Theater, on the other hand, is more about suggestion — and imagination. Lacking the ability to create what cinema can easily offer, theater asks its audience to visualize what can’t be seen on the stage.
Radio is entirely different, in that it has no visual component whatsoever. In the heyday of radio dramas, comedies, thrillers and westerns, the audience sitting in front of a radio in their living room had nothing at all visually to connect with – but instead were asked to take the words spoken by the actors and narrators and recreate the scene in their minds.
If cinema has had an easy time recreating stage plays and adding all that big screen grandeur that theaters don’t have – think of the difference between seeing a small community revival of “The Sound of Music” versus watching the 1965 movie version on a large screen cinema – then theater has an interesting advantage over radio, in that it does place the actors and sets right in front of the audience, as radio never could.
So what happens if you write a play about a radio production?

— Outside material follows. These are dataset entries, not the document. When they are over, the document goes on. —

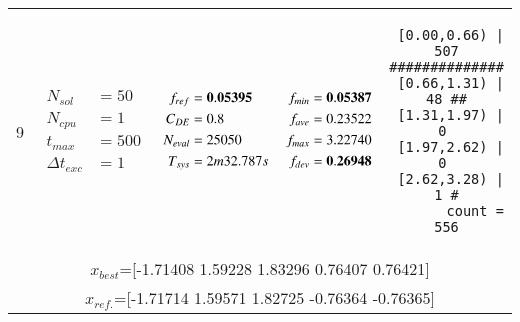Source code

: \begin{table*} [!t]
\begin{tabular}[c]{ccccc}
9
&
{$\!\begin{aligned}
    N_{sol}        &= 50 \\
	N_{cpu}        &= 1 \\
	t_{max}        &= 500 \\
	\Delta t_{exc} &= 1
\end{aligned}$}
&
{$\!\begin{aligned}
	f_{ref} &= {\bf 0.05395} \\
	C_{DE}   &= 0.8 \\
	N_{eval} &= 25050 \\
	T_{sys}  &= 2m32.787s
\end{aligned}$}
&
{$\!\begin{aligned}
    f_{min} &= {\bf 0.05387} \\
    f_{ave} &= 0.23522 \\
    f_{max} &= 3.22740 \\
    f_{dev} &= {\bf 0.26948}
\end{aligned}$}
&
\begin{minipage}{4.1cm} \fontsize{5pt}{6pt}
\begin{verbatim}
 [0.00,0.66) |  507 ##############
 [0.66,1.31) |   48 ##
 [1.31,1.97) |    0 
 [1.97,2.62) |    0 
 [2.62,3.28) |    1 #
       count =  556
 \end{verbatim}
\end{minipage} \\
\multicolumn{5}{c}{{\scriptsize $x_{best}$=[-1.71408 1.59228 1.83296 0.76407 0.76421]}} \\
\multicolumn{5}{c}{{\scriptsize $x_{ref.}$=[-1.71714 1.59571 1.82725 -0.76364 -0.76365]}} \\

\bottomrule


\end{tabular}
\label{tab:one-obj:A}
\end{table*}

“The Big Guns” — which is subtitled “Whose Little Lily Is She?” – is a comedy by Andrew J. Fenady and Duke Fenady, set in the studio of The Radio Theatre of The Air. During a broadcast in June 1941, the station decides to shift away from its regular programming to do something special: a comedy western about a gal named Lily who comes riding into town one day wanting to know which of the two top fellas in town – Ready John or Big John – is her daddy. Prior to starting the show, the radio announcer, Raymond Edward Collins, introduces the audience to the cast that will be performing “The Big Guns,” and then the live program begins. There’s a commercial break in-between, of course, allowing the “studio” audience to take an intermission.

With a nicely designed set that includes the stand up microphones that the actors used in the radio studios, as well as those flashing “On The Air” and “Applause” signs, “The Big Guns” captures the look and feel of what it must have been like to have been in New York City in the 1940s and gotten tickets to watch actors perform one of those popular radio shows like “The Shadow,” “Suspense” or “The Green Hornet” as they were being done live.
The script, unfortunately, also presents some challenges for the theater company producing this play: namely, how do you keep it visually interesting and lively when the cast is mainly given the task of standing in front of a microphone and reading their lines?
Rob Fritz, the director of the production at the Lake Wales Little Theatre Inc., aims to solve that problem in a simple way: if you can’t get your cast to move around the stage a lot, then have them ham it up while they’re at the microphone. It mostly works, thanks to the comedic talents of performers like Jamie Adkinson, who plays Ready John in a squeaky, high-pitched voice that dilutes his character’s alleged masculinity and roughness, and Leslie Grondin and Pat Schatzas as the Crump Sisters, the town busy bodies who don’t care much for Lily invading their territory.
“The Big Guns,” as it turns out, was a substitute production. At the start of the production, Fritz explained to the audience that Lake Wales Little Theatre had originally been planning to produce the play “Jerry Finnegan’s Sister.”
“Unfortunately, life got in the way, and we couldn’t do that,” he said.
Then they discovered “The Big Guns” and went with that one, instead.
“This is a tribute to the Golden Age of radio,” Fritz said. “It’s an unusual type of show for us, but we think you’ll enjoy it. It’s great, great fun.”
It’s easy to see why they selected this one — it’s probably an easy production to put together, since it involves characters reading from a script in front of a microphone. Over the course of nearly two hours, though, sometimes the jokes work, and sometimes, not so much.
At times the production seems to drag, once you get past the concept of a stage play spoofing a radio play, and anyone who is too young to remember the golden age of radio might not fully appreciate what’s being done here. The jokes range from funny to corny to being as old-fashioned as radio programs themselves, but it helps when the cast members understand that the more visual humor t
hey bring to their roles, the better it works.
Most of the people in the audience this past weekend were seniors, and from start to finish, they roared with laughter. They got the nostalgic concept, and loved it. The Lake Wales Little Theatre truly does know its central audience, and in this production, not an entirely easy one to pull off, they did their best to make it entertaining even for those who think of radio as fairly serious political talk shows and FM oldies stations, and nothing more.
“The Big Guns” continues this weekend at the theater at 411 N. 3rd St. in downtown Lake Wales. Show times are Friday and Saturday at 7:30 p.m. and a Sunday matinee at 2 p.m.